DATA below:

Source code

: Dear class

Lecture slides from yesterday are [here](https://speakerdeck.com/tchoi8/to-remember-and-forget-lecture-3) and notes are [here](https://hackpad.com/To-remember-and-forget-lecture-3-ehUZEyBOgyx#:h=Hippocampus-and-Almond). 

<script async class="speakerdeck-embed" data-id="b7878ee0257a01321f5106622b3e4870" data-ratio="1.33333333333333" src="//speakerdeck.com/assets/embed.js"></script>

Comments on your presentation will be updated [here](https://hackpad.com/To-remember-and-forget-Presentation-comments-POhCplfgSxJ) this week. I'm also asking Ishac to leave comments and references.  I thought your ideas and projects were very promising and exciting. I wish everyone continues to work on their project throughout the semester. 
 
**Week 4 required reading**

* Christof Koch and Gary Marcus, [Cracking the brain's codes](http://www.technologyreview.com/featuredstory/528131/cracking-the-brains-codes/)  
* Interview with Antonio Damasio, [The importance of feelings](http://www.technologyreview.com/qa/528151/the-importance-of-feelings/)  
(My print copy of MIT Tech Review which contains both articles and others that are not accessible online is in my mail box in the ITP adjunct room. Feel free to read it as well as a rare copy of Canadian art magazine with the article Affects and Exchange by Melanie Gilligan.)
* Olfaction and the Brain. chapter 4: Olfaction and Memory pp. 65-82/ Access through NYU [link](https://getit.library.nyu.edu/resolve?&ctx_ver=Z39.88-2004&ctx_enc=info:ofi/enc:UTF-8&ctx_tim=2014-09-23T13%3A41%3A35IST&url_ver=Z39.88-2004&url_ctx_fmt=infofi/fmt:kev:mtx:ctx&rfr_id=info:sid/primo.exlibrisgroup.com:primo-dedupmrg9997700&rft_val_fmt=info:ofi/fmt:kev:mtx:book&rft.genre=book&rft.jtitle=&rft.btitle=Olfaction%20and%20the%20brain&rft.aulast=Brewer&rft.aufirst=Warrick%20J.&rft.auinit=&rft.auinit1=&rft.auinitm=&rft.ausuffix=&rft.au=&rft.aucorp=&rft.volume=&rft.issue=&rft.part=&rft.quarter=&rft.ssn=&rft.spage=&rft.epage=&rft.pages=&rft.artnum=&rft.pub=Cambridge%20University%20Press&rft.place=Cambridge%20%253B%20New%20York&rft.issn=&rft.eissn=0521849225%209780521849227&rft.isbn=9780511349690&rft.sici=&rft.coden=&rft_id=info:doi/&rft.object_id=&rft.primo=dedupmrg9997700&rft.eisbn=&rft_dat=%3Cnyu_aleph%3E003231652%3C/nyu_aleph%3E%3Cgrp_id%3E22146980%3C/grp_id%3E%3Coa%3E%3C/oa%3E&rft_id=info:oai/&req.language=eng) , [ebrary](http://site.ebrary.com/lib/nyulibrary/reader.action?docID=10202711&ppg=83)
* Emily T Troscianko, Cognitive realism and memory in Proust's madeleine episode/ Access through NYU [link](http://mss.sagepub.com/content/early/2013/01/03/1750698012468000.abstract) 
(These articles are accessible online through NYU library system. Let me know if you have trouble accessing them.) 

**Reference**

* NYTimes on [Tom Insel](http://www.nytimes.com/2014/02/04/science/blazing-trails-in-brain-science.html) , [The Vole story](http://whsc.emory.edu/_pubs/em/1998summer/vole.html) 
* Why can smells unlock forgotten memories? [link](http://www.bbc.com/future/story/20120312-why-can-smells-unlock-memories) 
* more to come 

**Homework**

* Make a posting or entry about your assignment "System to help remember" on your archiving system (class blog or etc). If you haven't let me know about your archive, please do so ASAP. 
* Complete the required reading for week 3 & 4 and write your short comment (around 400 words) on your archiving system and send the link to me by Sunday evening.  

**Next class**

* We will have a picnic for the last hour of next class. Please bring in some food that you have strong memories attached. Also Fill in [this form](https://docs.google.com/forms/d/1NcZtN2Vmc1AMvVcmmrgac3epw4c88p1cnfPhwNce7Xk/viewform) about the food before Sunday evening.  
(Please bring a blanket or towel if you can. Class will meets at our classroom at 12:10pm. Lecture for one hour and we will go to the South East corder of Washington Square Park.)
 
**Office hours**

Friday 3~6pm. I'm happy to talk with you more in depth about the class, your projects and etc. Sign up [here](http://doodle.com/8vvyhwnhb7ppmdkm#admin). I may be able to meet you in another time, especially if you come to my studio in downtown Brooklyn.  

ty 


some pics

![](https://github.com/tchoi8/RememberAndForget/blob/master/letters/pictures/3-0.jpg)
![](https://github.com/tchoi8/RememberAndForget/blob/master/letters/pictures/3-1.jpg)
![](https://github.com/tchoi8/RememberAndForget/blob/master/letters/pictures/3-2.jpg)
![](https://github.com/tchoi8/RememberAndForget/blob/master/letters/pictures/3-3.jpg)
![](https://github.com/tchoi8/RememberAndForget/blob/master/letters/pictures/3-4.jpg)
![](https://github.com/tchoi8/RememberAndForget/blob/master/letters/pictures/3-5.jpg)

End of DATA.

PROBLEM TO SOLVE: Copy every line above without changes.

RESPONSE FOR THIS EXERCISE:
Source code

: Dear class

Lecture slides from yesterday are [here](https://speakerdeck.com/tchoi8/to-remember-and-forget-lecture-3) and notes are [here](https://hackpad.com/To-remember-and-forget-lecture-3-ehUZEyBOgyx#:h=Hippocampus-and-Almond). 

<script async class="speakerdeck-embed" data-id="b7878ee0257a01321f5106622b3e4870" data-ratio="1.33333333333333" src="//speakerdeck.com/assets/embed.js"></script>

Comments on your presentation will be updated [here](https://hackpad.com/To-remember-and-forget-Presentation-comments-POhCplfgSxJ) this week. I'm also asking Ishac to leave comments and references.  I thought your ideas and projects were very promising and exciting. I wish everyone continues to work on their project throughout the semester. 
 
**Week 4 required reading**

* Christof Koch and Gary Marcus, [Cracking the brain's codes](http://www.technologyreview.com/featuredstory/528131/cracking-the-brains-codes/)  
* Interview with Antonio Damasio, [The importance of feelings](http://www.technologyreview.com/qa/528151/the-importance-of-feelings/)  
(My print copy of MIT Tech Review which contains both articles and others that are not accessible online is in my mail box in the ITP adjunct room. Feel free to read it as well as a rare copy of Canadian art magazine with the article Affects and Exchange by Melanie Gilligan.)
* Olfaction and the Brain. chapter 4: Olfaction and Memory pp. 65-82/ Access through NYU [link](https://getit.library.nyu.edu/resolve?&ctx_ver=Z39.88-2004&ctx_enc=info:ofi/enc:UTF-8&ctx_tim=2014-09-23T13%3A41%3A35IST&url_ver=Z39.88-2004&url_ctx_fmt=infofi/fmt:kev:mtx:ctx&rfr_id=info:sid/primo.exlibrisgroup.com:primo-dedupmrg9997700&rft_val_fmt=info:ofi/fmt:kev:mtx:book&rft.genre=book&rft.jtitle=&rft.btitle=Olfaction%20and%20the%20brain&rft.aulast=Brewer&rft.aufirst=Warrick%20J.&rft.auinit=&rft.auinit1=&rft.auinitm=&rft.ausuffix=&rft.au=&rft.aucorp=&rft.volume=&rft.issue=&rft.part=&rft.quarter=&rft.ssn=&rft.spage=&rft.epage=&rft.pages=&rft.artnum=&rft.pub=Cambridge%20University%20Press&rft.place=Cambridge%20%253B%20New%20York&rft.issn=&rft.eissn=0521849225%209780521849227&rft.isbn=9780511349690&rft.sici=&rft.coden=&rft_id=info:doi/&rft.object_id=&rft.primo=dedupmrg9997700&rft.eisbn=&rft_dat=%3Cnyu_aleph%3E003231652%3C/nyu_aleph%3E%3Cgrp_id%3E22146980%3C/grp_id%3E%3Coa%3E%3C/oa%3E&rft_id=info:oai/&req.language=eng) , [ebrary](http://site.ebrary.com/lib/nyulibrary/reader.action?docID=10202711&ppg=83)
* Emily T Troscianko, Cognitive realism and memory in Proust's madeleine episode/ Access through NYU [link](http://mss.sagepub.com/content/early/2013/01/03/1750698012468000.abstract) 
(These articles are accessible online through NYU library system. Let me know if you have trouble accessing them.) 

**Reference**

* NYTimes on [Tom Insel](http://www.nytimes.com/2014/02/04/science/blazing-trails-in-brain-science.html) , [The Vole story](http://whsc.emory.edu/_pubs/em/1998summer/vole.html) 
* Why can smells unlock forgotten memories? [link](http://www.bbc.com/future/story/20120312-why-can-smells-unlock-memories) 
* more to come 

**Homework**

* Make a posting or entry about your assignment "System to help remember" on your archiving system (class blog or etc). If you haven't let me know about your archive, please do so ASAP. 
* Complete the required reading for week 3 & 4 and write your short comment (around 400 words) on your archiving system and send the link to me by Sunday evening.  

**Next class**

* We will have a picnic for the last hour of next class. Please bring in some food that you have strong memories attached. Also Fill in [this form](https://docs.google.com/forms/d/1NcZtN2Vmc1AMvVcmmrgac3epw4c88p1cnfPhwNce7Xk/viewform) about the food before Sunday evening.  
(Please bring a blanket or towel if you can. Class will meets at our classroom at 12:10pm. Lecture for one hour and we will go to the South East corder of Washington Square Park.)
 
**Office hours**

Friday 3~6pm. I'm happy to talk with you more in depth about the class, your projects and etc. Sign up [here](http://doodle.com/8vvyhwnhb7ppmdkm#admin). I may be able to meet you in another time, especially if you come to my studio in downtown Brooklyn.  

ty 


some pics

![](https://github.com/tchoi8/RememberAndForget/blob/master/letters/pictures/3-0.jpg)
![](https://github.com/tchoi8/RememberAndForget/blob/master/letters/pictures/3-1.jpg)
![](https://github.com/tchoi8/RememberAndForget/blob/master/letters/pictures/3-2.jpg)
![](https://github.com/tchoi8/RememberAndForget/blob/master/letters/pictures/3-3.jpg)
![](https://github.com/tchoi8/RememberAndForget/blob/master/letters/pictures/3-4.jpg)
![](https://github.com/tchoi8/RememberAndForget/blob/master/letters/pictures/3-5.jpg)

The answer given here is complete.